KARVELAS: Let's talk about the gig economy and what you're trying to do there to ensure gig economy workers are paid better wages and conditions which you’ve been talking about for some time and will be outlined in this speech. Will the cost be passed on to consumers? For those high wages?

BURKE: The gig economy - and I'm not going to, let me just deal with the breadth of it and I'll get to the specifics. The gig economy is much bigger than the apps you might have on your phone. Whole sections of the care economy including the NDIS now run through the gig economy where the money being paid by taxpayers isn't in full reaching the worker and there's an undercutting going on. So we're talking about something that's quite insidious in its reach. Areas like that clearly the money being paid by taxpayers is meant to reach the worker and needs to reach the worker. And the platforms would suffer a penalty. They wouldn't be able to rip the system off the way they've been doing. Good. In terms of the ones that you might have on your phone that a lot of people are more familiar with, during the different shifts and different hours where people are being paid the legal rates within Australia, there's no change. Obviously there's no change there. In circumstances where someone is being paid rates of pay that are otherwise unlawful in Australia, then, yes, more funding would be required for that.

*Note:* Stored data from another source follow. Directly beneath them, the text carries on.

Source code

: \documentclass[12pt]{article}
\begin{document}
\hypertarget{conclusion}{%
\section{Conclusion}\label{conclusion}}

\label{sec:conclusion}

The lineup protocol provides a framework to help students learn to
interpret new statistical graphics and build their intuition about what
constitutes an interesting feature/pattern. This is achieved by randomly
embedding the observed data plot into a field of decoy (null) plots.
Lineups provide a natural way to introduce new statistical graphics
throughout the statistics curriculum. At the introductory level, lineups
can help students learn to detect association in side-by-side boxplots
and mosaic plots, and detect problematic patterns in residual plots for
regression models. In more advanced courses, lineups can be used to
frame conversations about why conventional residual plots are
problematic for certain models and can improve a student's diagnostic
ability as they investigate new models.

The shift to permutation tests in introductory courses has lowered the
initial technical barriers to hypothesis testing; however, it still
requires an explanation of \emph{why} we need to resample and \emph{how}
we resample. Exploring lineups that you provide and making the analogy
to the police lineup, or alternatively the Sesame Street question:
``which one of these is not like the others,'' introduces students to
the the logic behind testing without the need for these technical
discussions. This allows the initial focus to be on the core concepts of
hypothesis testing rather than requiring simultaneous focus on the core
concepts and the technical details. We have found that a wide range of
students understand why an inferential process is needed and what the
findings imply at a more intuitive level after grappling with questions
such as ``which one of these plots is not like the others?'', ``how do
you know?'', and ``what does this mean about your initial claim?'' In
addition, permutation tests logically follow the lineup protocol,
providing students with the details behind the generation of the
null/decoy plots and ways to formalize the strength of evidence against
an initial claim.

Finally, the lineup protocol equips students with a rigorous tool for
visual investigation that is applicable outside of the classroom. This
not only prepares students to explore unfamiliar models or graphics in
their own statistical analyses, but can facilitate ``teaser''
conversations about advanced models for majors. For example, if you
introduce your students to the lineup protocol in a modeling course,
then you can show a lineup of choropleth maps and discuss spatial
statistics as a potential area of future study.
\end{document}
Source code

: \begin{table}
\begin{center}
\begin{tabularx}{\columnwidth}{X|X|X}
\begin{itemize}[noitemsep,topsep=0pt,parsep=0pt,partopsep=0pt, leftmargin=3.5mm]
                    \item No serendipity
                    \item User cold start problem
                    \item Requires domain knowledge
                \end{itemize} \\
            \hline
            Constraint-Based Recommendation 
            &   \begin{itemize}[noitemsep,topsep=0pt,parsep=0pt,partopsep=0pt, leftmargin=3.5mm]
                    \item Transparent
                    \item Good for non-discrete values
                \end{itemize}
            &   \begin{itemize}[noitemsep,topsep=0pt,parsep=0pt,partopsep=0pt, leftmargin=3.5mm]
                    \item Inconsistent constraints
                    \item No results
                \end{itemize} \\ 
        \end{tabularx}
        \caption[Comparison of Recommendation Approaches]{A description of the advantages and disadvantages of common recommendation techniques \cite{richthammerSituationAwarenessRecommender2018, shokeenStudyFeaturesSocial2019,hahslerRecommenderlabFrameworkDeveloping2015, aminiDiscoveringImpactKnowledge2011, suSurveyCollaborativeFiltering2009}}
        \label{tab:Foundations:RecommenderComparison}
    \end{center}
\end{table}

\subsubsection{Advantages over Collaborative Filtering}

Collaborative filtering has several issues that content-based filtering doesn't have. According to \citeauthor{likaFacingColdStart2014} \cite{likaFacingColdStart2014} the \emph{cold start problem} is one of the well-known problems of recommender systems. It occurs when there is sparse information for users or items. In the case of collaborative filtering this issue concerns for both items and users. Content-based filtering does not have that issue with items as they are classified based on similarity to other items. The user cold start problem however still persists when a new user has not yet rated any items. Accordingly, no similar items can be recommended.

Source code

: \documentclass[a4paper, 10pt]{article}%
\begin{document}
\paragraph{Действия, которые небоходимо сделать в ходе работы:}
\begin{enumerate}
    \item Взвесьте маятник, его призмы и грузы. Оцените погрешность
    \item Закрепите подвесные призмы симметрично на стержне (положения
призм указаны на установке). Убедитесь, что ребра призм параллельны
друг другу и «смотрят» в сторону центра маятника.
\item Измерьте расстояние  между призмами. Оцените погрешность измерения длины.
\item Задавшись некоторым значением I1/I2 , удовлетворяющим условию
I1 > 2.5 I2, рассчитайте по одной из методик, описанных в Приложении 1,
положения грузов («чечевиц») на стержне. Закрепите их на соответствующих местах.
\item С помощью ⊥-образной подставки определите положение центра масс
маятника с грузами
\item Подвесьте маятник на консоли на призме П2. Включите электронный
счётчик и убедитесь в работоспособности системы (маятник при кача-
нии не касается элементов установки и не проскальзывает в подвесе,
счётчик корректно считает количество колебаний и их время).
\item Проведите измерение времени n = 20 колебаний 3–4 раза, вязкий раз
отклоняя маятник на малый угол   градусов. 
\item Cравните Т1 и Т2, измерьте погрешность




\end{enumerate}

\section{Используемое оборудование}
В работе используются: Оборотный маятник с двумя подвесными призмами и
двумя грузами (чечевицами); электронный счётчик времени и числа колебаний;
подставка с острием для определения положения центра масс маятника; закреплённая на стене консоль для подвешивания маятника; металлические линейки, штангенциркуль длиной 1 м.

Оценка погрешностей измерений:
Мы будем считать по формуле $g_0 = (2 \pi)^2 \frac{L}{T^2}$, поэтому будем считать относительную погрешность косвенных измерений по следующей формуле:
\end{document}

KARVELAS: And would consumers ultimately…

BURKE: We're talking about the difference over the course of an hour between someone is getting $10 or $20.So in terms of what does that mean for the number of deliveries they might do in that time, we're not talking big bucks in terms of the consumer…

KARVELAS: But there is some bucks in terms of the consumer. I’m not debating the principle, but ultimately the consumer will have to pay more. You're just saying it won't be as much more as perhaps some people may think, right?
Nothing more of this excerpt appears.